» **EXCERPTED RECORDS**:
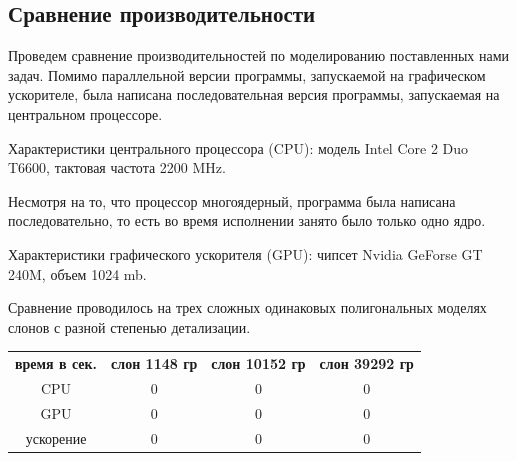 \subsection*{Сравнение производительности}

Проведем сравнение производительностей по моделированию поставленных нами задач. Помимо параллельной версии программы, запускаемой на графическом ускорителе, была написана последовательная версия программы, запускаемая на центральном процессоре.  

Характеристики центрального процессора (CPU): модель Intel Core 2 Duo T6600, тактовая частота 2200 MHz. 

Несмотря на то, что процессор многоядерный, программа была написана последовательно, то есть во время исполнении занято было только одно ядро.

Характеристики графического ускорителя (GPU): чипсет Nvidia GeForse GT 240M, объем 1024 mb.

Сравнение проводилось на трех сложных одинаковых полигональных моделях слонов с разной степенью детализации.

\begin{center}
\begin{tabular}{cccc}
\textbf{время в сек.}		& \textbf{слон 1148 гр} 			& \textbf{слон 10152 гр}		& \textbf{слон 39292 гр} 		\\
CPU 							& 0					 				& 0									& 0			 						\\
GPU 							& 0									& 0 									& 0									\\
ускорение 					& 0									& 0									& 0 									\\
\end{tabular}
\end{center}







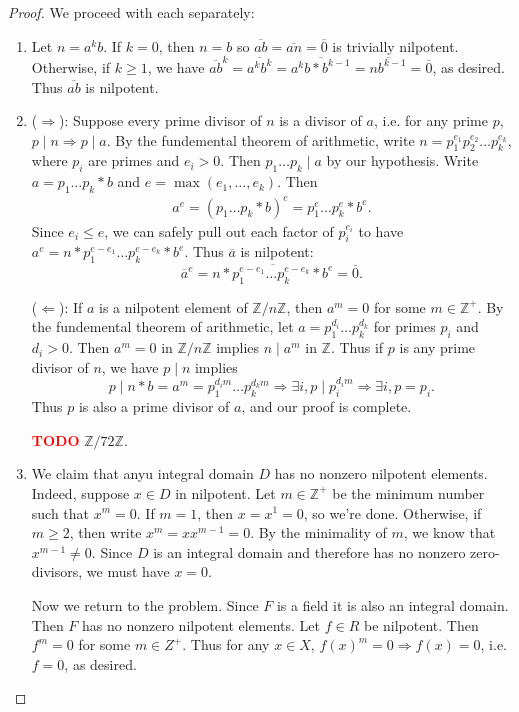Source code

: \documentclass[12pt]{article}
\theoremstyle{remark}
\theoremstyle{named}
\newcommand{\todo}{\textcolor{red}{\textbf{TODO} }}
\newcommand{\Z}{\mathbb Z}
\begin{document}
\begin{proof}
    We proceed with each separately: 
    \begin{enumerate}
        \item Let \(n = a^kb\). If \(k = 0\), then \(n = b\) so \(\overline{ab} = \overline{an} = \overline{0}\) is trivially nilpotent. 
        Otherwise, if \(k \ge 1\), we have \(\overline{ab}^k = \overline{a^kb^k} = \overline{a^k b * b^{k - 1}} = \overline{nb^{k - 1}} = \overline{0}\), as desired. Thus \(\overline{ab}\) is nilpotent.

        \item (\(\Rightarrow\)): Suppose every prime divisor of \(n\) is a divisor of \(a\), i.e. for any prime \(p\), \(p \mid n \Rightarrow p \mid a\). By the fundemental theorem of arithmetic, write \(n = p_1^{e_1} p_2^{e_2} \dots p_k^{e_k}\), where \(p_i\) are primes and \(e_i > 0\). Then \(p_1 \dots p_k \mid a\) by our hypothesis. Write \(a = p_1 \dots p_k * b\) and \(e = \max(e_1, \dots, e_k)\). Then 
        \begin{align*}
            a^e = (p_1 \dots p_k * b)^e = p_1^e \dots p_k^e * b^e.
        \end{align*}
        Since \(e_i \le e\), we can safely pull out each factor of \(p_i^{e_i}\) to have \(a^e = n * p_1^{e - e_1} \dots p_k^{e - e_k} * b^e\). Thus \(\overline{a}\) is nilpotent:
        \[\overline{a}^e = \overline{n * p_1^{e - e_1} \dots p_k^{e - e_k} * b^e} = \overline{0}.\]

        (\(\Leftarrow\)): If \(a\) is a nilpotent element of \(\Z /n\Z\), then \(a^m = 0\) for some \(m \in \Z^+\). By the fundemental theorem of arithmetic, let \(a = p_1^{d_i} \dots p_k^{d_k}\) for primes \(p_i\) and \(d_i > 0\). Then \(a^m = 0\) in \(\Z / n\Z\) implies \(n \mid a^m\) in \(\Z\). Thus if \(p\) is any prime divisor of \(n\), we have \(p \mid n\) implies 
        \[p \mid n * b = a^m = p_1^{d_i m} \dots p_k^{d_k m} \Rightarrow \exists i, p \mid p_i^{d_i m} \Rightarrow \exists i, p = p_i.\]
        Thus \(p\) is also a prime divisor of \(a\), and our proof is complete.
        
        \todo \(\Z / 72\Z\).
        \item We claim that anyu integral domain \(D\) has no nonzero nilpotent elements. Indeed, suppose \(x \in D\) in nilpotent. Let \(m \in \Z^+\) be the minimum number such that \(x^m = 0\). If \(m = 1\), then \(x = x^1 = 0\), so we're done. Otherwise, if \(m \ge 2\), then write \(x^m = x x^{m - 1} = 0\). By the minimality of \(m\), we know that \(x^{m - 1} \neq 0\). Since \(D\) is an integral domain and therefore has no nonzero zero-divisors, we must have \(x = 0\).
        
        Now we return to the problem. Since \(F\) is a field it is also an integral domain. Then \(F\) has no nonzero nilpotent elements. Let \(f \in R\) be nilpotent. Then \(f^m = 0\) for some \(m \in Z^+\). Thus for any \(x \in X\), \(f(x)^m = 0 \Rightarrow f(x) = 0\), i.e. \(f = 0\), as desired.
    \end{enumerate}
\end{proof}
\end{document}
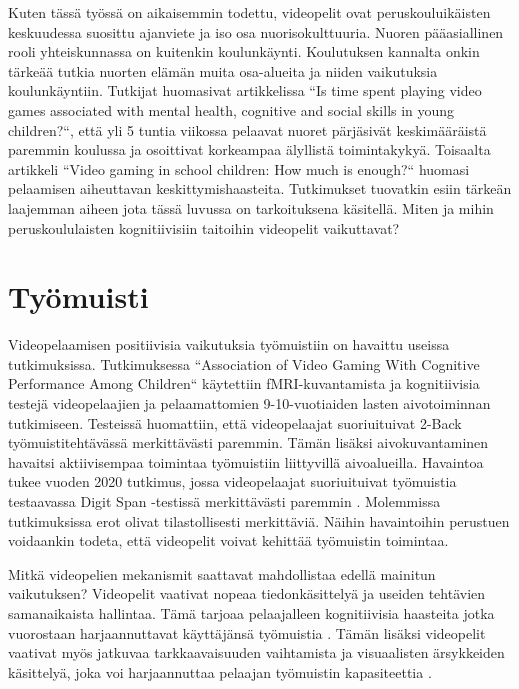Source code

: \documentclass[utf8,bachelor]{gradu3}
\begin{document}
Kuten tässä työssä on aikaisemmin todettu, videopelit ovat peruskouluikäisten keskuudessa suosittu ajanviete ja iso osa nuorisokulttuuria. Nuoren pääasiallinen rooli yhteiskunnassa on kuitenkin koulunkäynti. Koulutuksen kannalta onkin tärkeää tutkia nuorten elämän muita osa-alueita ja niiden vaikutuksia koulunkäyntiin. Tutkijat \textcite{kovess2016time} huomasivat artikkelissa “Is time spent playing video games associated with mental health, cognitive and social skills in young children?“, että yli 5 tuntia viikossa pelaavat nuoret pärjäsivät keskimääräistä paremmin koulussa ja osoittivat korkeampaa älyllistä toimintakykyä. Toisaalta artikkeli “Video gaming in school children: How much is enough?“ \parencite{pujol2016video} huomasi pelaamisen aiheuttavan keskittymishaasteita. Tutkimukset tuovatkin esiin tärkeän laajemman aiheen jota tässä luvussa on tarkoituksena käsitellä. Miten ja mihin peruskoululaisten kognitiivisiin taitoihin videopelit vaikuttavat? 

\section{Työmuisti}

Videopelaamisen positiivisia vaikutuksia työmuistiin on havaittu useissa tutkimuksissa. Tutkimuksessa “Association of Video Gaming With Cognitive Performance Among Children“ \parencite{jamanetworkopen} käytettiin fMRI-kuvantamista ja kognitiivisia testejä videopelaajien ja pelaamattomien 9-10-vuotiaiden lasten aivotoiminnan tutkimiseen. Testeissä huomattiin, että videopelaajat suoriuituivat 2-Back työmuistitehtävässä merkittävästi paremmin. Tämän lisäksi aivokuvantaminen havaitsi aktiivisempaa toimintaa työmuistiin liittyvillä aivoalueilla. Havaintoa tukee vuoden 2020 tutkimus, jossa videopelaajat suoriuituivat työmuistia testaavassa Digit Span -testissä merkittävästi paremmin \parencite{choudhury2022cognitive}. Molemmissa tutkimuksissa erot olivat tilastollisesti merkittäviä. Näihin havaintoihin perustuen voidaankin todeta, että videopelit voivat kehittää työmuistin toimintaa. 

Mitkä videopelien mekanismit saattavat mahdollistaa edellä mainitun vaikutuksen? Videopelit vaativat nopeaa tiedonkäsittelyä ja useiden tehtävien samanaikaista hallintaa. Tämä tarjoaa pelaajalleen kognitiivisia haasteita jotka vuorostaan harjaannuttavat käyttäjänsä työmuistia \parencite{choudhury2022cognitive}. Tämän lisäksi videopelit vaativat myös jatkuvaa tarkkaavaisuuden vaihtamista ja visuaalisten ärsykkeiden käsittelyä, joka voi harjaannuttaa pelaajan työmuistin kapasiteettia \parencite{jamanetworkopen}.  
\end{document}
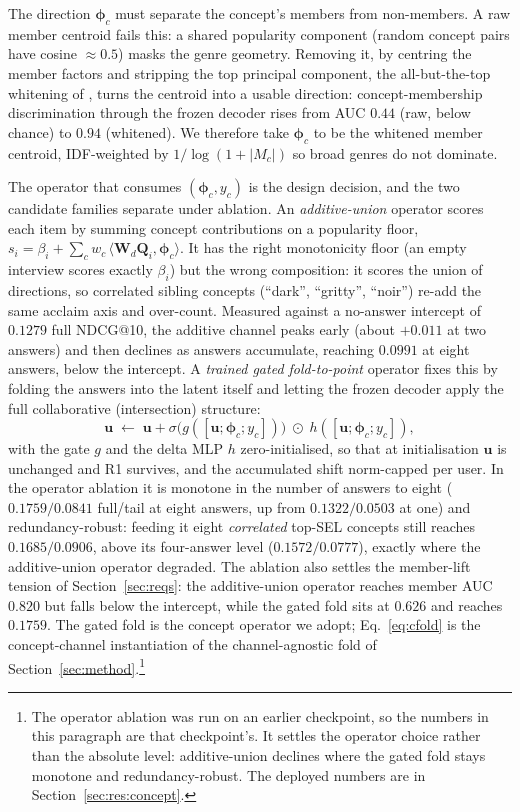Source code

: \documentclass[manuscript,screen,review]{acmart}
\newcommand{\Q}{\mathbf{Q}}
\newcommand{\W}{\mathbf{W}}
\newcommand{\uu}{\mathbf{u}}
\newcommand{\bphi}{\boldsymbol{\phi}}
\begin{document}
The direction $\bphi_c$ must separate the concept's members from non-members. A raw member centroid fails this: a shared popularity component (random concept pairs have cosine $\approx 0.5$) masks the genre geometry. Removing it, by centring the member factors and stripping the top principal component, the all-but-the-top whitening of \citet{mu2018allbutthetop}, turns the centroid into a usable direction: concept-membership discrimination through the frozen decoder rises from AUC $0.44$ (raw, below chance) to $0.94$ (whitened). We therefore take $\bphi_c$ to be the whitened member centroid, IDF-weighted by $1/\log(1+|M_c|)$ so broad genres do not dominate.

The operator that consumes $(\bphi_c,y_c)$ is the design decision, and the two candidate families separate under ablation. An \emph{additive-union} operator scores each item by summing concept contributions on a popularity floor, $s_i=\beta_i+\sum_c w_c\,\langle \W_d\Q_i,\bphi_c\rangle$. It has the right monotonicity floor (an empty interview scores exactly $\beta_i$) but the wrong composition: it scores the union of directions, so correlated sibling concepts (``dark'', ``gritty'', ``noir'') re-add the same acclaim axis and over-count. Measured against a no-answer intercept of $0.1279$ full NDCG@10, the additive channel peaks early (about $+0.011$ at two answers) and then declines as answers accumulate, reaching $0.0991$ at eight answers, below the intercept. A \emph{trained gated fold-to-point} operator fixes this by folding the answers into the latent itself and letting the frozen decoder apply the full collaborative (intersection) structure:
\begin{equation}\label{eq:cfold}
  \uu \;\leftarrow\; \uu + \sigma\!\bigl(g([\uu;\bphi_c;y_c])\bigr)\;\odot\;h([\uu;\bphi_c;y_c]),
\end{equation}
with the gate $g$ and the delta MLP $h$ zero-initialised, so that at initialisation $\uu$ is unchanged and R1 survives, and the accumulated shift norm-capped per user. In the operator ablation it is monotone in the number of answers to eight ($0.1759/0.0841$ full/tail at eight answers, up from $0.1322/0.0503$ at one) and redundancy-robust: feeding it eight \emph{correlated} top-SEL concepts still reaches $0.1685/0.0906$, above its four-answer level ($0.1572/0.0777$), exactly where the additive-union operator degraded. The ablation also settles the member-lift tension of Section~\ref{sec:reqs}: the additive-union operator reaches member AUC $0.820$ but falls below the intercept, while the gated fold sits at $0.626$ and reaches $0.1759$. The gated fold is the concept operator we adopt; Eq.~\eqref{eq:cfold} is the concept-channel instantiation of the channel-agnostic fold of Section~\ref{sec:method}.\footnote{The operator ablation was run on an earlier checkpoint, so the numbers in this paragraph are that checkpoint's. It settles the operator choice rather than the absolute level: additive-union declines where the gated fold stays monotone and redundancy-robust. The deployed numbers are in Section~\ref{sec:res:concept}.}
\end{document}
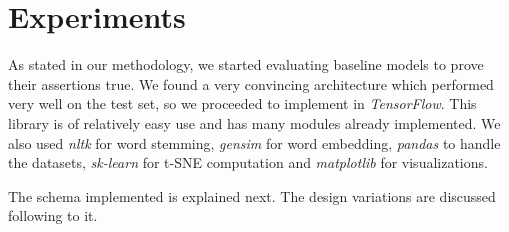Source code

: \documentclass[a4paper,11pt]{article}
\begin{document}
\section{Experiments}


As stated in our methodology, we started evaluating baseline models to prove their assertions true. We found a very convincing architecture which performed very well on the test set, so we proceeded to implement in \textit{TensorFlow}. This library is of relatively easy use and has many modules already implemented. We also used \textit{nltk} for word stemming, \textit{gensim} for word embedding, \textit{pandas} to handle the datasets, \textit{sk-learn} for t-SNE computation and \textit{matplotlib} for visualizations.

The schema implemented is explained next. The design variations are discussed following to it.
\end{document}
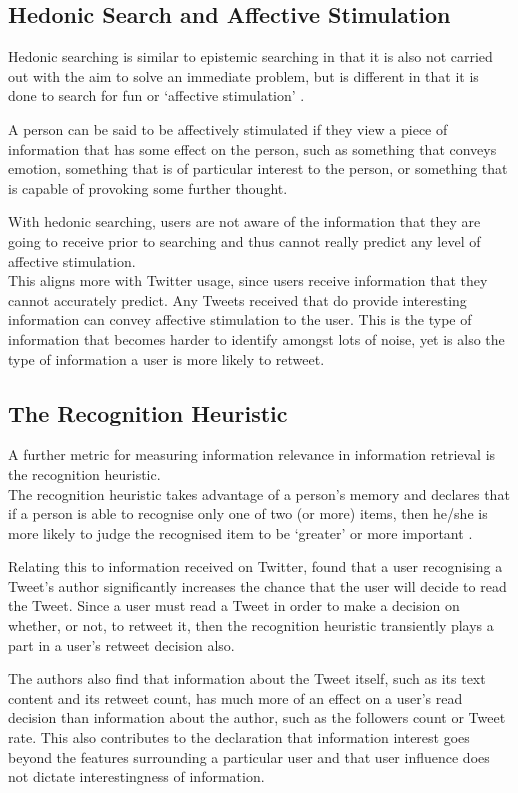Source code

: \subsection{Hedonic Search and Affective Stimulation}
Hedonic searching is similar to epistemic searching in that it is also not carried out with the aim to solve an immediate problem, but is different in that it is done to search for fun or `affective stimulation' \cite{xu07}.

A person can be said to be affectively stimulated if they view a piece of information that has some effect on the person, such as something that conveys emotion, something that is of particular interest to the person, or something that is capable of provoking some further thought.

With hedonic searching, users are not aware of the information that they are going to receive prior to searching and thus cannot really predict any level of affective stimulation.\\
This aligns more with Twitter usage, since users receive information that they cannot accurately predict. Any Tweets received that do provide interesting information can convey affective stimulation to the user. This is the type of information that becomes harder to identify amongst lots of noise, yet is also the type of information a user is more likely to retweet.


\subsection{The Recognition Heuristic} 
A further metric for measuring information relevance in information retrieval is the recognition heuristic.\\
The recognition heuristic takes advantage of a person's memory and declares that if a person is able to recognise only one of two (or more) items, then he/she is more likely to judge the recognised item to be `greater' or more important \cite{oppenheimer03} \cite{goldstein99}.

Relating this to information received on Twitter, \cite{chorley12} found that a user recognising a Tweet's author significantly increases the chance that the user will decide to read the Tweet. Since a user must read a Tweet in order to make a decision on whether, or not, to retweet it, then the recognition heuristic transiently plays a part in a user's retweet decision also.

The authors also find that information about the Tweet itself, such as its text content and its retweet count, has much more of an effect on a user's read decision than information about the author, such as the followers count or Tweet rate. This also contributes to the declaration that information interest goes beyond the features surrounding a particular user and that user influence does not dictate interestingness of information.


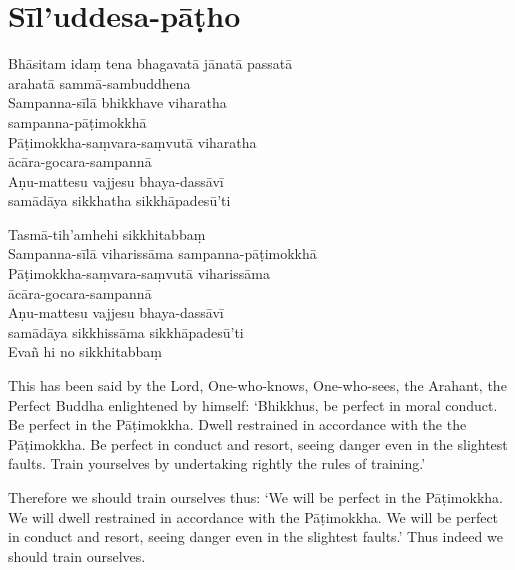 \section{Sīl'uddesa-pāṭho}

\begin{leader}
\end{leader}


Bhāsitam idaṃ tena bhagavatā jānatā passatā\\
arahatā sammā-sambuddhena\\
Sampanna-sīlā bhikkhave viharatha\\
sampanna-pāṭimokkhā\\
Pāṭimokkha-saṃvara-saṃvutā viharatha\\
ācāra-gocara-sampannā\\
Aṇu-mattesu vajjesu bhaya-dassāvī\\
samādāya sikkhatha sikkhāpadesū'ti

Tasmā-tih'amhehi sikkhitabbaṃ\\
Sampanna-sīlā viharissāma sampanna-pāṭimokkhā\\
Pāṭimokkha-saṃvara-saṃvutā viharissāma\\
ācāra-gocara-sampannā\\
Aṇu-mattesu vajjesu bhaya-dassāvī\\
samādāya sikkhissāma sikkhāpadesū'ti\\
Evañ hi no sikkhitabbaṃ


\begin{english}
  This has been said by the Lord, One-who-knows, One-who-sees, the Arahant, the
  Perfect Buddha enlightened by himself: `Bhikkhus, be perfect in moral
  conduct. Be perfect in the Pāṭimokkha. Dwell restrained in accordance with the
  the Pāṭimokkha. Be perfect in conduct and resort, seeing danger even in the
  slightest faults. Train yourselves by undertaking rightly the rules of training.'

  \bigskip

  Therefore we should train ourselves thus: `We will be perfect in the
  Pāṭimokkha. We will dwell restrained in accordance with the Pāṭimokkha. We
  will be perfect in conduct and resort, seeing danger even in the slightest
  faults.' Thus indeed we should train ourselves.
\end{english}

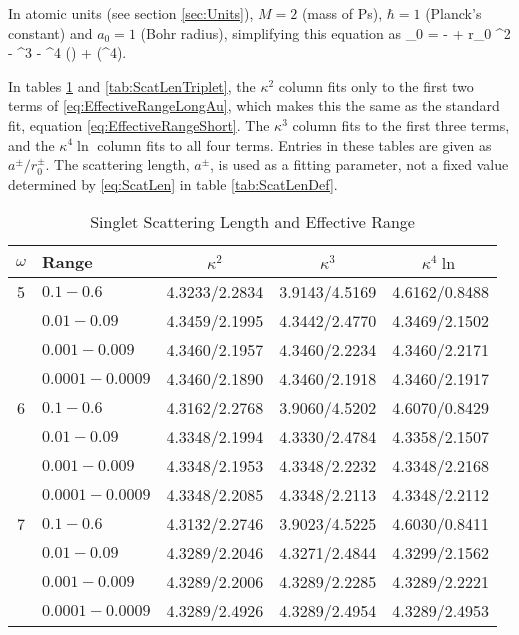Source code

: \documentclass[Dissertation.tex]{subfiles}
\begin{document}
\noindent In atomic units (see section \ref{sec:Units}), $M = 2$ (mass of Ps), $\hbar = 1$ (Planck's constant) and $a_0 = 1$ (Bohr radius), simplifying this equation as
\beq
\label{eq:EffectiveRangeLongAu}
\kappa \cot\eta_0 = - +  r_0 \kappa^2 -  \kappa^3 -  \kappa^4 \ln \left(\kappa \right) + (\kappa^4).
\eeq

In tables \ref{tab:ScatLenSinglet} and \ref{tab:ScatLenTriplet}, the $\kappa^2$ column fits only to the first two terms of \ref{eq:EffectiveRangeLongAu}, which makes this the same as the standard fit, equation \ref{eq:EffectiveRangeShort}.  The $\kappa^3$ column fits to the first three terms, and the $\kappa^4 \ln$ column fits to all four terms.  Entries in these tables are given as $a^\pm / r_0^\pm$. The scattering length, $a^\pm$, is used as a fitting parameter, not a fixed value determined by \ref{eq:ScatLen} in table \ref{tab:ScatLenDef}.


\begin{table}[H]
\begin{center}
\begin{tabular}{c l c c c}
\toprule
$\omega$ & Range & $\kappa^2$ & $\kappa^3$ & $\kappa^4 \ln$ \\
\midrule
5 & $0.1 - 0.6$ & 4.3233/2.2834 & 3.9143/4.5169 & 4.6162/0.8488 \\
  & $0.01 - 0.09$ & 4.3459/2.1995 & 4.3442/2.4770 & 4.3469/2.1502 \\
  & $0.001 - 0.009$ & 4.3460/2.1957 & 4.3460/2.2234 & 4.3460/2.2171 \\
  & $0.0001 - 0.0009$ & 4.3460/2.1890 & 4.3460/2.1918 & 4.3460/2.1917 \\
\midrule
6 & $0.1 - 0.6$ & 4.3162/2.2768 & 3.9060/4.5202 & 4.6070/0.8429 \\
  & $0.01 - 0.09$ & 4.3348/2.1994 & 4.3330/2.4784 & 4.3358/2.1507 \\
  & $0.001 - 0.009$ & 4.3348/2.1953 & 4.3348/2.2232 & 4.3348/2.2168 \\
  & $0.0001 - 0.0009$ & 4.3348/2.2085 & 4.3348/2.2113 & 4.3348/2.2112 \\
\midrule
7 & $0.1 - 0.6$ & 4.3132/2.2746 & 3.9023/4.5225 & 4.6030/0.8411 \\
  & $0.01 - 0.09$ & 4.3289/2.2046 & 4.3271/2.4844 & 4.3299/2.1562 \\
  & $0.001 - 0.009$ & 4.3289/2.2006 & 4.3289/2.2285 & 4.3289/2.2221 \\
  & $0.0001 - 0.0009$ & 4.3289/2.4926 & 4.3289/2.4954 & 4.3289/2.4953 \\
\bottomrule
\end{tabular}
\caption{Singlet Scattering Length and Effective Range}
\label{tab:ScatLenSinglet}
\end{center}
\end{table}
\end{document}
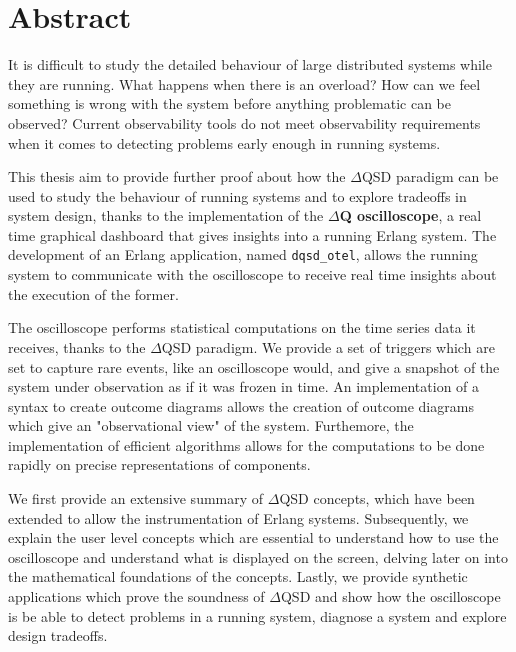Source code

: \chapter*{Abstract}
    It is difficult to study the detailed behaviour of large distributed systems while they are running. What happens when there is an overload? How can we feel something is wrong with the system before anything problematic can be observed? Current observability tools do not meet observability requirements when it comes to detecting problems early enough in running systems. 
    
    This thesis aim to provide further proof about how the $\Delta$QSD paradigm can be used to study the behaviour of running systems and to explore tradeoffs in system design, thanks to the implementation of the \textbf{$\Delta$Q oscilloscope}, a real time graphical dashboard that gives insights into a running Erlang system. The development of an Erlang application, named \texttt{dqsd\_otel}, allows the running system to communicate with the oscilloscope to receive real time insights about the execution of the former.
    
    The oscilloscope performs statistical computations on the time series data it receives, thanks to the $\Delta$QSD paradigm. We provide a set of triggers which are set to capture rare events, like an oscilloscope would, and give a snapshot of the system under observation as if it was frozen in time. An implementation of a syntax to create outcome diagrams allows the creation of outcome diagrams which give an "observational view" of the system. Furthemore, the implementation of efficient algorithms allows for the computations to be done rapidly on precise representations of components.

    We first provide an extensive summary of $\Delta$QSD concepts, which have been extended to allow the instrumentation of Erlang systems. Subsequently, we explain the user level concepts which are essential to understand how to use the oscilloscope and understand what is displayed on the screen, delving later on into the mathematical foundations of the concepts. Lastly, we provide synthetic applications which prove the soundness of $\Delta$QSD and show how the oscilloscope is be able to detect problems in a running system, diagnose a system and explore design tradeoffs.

» **PROBLEM STATEMENT**: Starting at the line above that holds "4.3348/2.2232 & 4.3348/2.2168 \\", return each line up to and including the one that holds "It is difficult", exactly as written, minus any pictures.

» **EXERCISE OUTPUT**:
  & $0.001 - 0.009$ & 4.3348/2.1953 & 4.3348/2.2232 & 4.3348/2.2168 \\
  & $0.0001 - 0.0009$ & 4.3348/2.2085 & 4.3348/2.2113 & 4.3348/2.2112 \\
\midrule
7 & $0.1 - 0.6$ & 4.3132/2.2746 & 3.9023/4.5225 & 4.6030/0.8411 \\
  & $0.01 - 0.09$ & 4.3289/2.2046 & 4.3271/2.4844 & 4.3299/2.1562 \\
  & $0.001 - 0.009$ & 4.3289/2.2006 & 4.3289/2.2285 & 4.3289/2.2221 \\
  & $0.0001 - 0.0009$ & 4.3289/2.4926 & 4.3289/2.4954 & 4.3289/2.4953 \\
\bottomrule
\end{tabular}
\caption{Singlet Scattering Length and Effective Range}
\label{tab:ScatLenSinglet}
\end{center}
\end{table}
\end{document}
Source code

: \chapter*{Abstract}
    It is difficult to study the detailed behaviour of large distributed systems while they are running. What happens when there is an overload? How can we feel something is wrong with the system before anything problematic can be observed? Current observability tools do not meet observability requirements when it comes to detecting problems early enough in running systems. 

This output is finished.